RECORD EXTRACTS

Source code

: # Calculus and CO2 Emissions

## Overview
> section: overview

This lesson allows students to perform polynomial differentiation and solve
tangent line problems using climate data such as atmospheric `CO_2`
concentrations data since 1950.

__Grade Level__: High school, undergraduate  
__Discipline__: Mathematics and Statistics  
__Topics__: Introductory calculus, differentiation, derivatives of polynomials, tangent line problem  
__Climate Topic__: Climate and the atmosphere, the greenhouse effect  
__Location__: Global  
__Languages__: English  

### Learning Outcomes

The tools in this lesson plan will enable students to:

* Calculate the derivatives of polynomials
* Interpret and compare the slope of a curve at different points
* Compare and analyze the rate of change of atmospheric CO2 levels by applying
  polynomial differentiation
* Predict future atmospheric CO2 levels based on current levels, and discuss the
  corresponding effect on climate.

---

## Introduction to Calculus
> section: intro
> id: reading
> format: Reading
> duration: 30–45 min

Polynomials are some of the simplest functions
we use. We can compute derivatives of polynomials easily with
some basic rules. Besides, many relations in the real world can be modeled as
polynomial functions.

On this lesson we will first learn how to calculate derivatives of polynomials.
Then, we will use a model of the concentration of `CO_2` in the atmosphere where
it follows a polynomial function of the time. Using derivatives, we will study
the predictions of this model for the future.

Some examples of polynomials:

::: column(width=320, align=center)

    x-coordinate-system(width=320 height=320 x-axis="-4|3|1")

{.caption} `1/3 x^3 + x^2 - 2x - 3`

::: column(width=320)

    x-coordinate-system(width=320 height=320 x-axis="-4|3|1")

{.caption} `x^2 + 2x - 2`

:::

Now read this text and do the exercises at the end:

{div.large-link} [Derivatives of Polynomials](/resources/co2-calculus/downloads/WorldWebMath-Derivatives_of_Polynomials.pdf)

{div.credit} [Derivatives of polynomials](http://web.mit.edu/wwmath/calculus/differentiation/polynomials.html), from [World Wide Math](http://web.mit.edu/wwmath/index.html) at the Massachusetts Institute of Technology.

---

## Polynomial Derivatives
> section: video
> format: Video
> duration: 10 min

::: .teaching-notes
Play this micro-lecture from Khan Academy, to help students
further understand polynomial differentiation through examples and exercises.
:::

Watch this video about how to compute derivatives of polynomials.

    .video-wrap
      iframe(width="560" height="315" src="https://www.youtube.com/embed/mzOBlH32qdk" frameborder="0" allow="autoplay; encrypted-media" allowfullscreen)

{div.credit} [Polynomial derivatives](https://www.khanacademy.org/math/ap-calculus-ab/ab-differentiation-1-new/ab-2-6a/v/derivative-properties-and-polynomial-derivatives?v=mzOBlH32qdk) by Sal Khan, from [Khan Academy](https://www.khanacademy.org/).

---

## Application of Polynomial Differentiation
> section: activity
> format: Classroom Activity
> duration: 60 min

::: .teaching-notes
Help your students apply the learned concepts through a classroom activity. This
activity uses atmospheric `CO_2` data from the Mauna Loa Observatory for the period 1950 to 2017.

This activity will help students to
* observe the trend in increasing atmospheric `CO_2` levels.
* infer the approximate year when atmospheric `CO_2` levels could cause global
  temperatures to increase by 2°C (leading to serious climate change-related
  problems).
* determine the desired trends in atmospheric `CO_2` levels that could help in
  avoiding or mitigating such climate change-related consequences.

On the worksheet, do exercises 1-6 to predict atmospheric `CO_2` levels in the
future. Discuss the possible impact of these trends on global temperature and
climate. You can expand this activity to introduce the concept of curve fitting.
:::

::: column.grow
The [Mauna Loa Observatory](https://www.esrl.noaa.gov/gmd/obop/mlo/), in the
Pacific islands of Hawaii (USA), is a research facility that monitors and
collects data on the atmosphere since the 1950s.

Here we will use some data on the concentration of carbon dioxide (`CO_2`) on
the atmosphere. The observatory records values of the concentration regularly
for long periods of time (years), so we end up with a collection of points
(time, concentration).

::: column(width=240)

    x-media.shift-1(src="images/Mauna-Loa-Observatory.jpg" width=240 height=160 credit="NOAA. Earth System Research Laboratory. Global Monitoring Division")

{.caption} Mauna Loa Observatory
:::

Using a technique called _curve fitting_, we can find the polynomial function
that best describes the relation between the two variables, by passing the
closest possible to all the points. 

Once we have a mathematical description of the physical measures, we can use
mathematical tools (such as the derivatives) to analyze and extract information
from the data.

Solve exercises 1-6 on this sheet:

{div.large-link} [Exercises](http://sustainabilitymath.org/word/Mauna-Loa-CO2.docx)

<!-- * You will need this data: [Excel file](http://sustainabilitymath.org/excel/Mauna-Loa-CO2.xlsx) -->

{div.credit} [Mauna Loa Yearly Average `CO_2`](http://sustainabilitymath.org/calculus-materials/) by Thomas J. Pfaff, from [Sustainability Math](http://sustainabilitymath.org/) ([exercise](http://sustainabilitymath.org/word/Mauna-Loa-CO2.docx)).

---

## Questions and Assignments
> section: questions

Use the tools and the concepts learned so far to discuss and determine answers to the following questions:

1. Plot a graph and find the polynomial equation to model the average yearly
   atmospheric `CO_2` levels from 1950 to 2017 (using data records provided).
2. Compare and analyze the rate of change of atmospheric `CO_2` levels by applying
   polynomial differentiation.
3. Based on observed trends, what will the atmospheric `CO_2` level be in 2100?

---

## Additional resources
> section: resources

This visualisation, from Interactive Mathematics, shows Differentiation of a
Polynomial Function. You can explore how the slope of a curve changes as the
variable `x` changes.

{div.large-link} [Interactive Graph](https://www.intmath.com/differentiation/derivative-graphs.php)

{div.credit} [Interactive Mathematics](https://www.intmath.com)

ABOUT THIS TASK
Give back exactly the material above from its opening line to the line bearing "polynomial functions.".

RESPONSE AREA
Source code

: # Calculus and CO2 Emissions

## Overview
> section: overview

This lesson allows students to perform polynomial differentiation and solve
tangent line problems using climate data such as atmospheric `CO_2`
concentrations data since 1950.

__Grade Level__: High school, undergraduate  
__Discipline__: Mathematics and Statistics  
__Topics__: Introductory calculus, differentiation, derivatives of polynomials, tangent line problem  
__Climate Topic__: Climate and the atmosphere, the greenhouse effect  
__Location__: Global  
__Languages__: English  

### Learning Outcomes

The tools in this lesson plan will enable students to:

* Calculate the derivatives of polynomials
* Interpret and compare the slope of a curve at different points
* Compare and analyze the rate of change of atmospheric CO2 levels by applying
  polynomial differentiation
* Predict future atmospheric CO2 levels based on current levels, and discuss the
  corresponding effect on climate.

---

## Introduction to Calculus
> section: intro
> id: reading
> format: Reading
> duration: 30–45 min

Polynomials are some of the simplest functions
we use. We can compute derivatives of polynomials easily with
some basic rules. Besides, many relations in the real world can be modeled as
polynomial functions.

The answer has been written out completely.